2

I'm curious to test out the performance/usefulness of asynchronous tasks in PowerShell with Start-ThreadJob, Start-Job and Start-Process. I have a folder with about 100 zip files and so came up with the following test:

New-Item "000" -ItemType Directory -Force   # Move the old zip files in here
foreach ($i in $zipfiles) {
    $name = $i -split ".zip"
    Start-Job -scriptblock {
        7z.exe x -o"$name" .\$name
        Move-Item $i 000\ -Force
        7z.exe a $i .\$name\*.*
    }
}

The problem with this is that it would start jobs for all 100 zip, which would probably be too much, so I want to set a value $numjobs, say 5, which I can change, such that only $numjobs will be started at the same time, and then the script will check for all 5 of the jobs ending before the next block of 5 will start. I'd like to then watch the CPU and memory depending upon the value of $numjobs

How would I tell a loop only to run 5 times, then wait for the Jobs to finish before continuing?

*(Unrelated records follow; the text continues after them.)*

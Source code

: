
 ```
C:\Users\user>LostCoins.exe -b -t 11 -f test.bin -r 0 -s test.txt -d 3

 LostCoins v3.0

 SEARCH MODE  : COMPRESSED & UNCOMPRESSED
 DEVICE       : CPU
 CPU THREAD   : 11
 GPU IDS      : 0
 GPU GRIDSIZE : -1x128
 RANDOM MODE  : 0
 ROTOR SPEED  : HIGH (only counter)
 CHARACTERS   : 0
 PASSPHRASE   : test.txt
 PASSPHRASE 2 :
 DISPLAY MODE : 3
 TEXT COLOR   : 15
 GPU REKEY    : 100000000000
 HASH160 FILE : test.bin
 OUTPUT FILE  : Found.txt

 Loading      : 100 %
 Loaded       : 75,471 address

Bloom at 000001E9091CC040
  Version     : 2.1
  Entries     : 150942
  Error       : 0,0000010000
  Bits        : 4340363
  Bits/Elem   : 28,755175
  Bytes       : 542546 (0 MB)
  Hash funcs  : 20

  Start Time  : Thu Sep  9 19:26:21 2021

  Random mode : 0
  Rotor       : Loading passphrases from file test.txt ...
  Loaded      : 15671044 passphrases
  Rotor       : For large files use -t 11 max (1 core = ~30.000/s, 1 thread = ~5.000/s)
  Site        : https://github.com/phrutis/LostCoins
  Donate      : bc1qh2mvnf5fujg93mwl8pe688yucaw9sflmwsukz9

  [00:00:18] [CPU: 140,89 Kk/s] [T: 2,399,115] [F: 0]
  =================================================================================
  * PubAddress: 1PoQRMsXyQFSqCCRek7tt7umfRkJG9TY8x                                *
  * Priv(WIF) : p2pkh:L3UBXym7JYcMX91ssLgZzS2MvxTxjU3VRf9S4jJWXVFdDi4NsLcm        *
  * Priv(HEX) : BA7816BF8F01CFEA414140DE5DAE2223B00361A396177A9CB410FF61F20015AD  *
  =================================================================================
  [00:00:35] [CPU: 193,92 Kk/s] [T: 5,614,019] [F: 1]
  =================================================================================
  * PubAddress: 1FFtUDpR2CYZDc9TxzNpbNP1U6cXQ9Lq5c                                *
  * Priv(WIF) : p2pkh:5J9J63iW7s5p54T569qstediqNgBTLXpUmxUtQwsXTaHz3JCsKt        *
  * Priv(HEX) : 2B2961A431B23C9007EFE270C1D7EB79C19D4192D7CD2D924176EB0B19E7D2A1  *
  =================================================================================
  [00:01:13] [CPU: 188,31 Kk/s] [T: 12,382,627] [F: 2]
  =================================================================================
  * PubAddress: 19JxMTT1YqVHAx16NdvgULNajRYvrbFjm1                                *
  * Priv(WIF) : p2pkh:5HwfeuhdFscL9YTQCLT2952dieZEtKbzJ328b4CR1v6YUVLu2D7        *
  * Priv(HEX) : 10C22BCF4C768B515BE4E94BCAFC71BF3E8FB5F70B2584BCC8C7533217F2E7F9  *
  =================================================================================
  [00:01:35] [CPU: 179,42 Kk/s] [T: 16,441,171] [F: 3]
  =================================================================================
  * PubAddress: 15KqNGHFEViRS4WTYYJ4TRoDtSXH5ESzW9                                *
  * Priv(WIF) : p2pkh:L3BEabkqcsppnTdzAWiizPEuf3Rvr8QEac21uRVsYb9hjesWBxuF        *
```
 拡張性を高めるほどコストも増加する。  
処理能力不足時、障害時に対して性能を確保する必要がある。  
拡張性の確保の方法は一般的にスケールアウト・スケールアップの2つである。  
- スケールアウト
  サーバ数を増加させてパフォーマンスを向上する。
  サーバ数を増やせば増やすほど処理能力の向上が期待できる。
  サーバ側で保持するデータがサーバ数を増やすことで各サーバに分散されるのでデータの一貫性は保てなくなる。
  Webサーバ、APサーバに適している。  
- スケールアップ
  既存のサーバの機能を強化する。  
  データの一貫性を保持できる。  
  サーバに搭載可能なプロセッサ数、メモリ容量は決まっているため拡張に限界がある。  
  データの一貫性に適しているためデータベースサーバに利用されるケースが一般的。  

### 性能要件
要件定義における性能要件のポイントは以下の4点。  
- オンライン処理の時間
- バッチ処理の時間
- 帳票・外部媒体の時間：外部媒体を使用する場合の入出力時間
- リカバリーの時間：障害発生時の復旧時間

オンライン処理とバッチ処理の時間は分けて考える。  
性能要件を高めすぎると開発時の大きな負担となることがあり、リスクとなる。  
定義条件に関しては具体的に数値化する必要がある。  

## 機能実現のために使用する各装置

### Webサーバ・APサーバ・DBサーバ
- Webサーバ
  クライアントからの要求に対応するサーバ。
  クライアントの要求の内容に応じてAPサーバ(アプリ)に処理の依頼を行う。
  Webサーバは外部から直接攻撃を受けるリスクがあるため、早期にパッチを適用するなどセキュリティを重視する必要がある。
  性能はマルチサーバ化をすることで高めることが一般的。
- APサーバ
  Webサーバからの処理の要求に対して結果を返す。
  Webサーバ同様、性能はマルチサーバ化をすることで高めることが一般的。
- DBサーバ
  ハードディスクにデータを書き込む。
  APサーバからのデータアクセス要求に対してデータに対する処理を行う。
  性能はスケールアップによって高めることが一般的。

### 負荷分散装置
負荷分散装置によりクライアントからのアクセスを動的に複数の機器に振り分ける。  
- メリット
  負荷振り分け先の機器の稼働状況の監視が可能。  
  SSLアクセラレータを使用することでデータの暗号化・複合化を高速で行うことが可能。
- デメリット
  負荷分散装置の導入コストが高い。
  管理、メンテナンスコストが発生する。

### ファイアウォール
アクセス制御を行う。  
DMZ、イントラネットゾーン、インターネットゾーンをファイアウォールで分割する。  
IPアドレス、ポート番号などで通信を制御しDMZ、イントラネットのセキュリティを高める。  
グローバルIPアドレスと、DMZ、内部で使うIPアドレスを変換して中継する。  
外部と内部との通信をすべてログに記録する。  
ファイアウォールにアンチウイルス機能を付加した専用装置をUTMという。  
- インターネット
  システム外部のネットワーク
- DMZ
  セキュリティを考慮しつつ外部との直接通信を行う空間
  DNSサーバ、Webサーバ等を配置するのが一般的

I see that it's easy to wait for jobs to finish

$jobs = $commands | Foreach-Object { Start-ThreadJob $_ }
$jobs | Receive-Job -Wait -AutoRemoveJobchange

but how might I wait for Start-Process tasks to end?

Although I would like to use Parallel-ForEach, the Enterprises that I work in will be solidly tied to PowerShell 5.1 for the next 3-4 years I expect with no chance to install PowerShell 7.x (although I would be curious for myself to test with Parallel-ForEach on my home system to compare all approaches).

YorSubs
  • 3,194
  • 7
  • 37
  • 60
  • 1
    You can still get _thread_-based parallelism in WinPS, namely if you install the `ThreadJob` module from the PowerShell Gallery; it supports throttling how many thread run at time. See [this answer](https://stackoverflow.com/a/56612574/45375) for more information. – mklement0 Oct 08 '22 at 13:16
  • 1
    Excellent, so I can run my test on all three, `Start-ThreadJob`, `Start-Job` and `Start-Process` (but I'm guessing that `Start-ThreadJob` will blow away the other two, will be interesting try my throttling test on them all). – YorSubs Oct 08 '22 at 13:20
  • I see that from that answer that waiting for the jobs to end is easy `$jobs = $commands | Foreach-Object { Start-ThreadJob $_ }`, `$jobs | Receive-Job -Wait -AutoRemoveJob` so really I'm just curious how I can stagger my `foreach` loop and how I might wait for `Start-Process` instances to end. – YorSubs Oct 08 '22 at 13:25
  • 1
    I highly doubt you will get better performance doing this in parallel. Zipping in parallel is not recommend iirc – Santiago Squarzon Oct 08 '22 at 14:02
  • ok, I might not get good results from this specific task then, but in principle, I'm quite interested in this structure to try on other things, so will still be interesting / useful. – YorSubs Oct 08 '22 at 14:15
  • 1
    I've added a helper function that may simplify the process of coding your own runspace code a lot, the syntax is more or less similar to `ForEach-Object -Parallel` though it has it's limitations – Santiago Squarzon Oct 08 '22 at 23:57
  • 1
    It's all amazing, from both you and @mklement0. Tons for me to digest here. Very useful and fascinating techniques that I'm going to make good use of, thanks. – YorSubs Oct 09 '22 at 06:22

3 Answers3

4

ForEach-Object -Parallel and Start-ThreadJob have built-in functionalities to limit the number of threads that can run at the same time, the same applies for Runspace with their RunspacePool which is what is used behind the scenes by both cmdlets.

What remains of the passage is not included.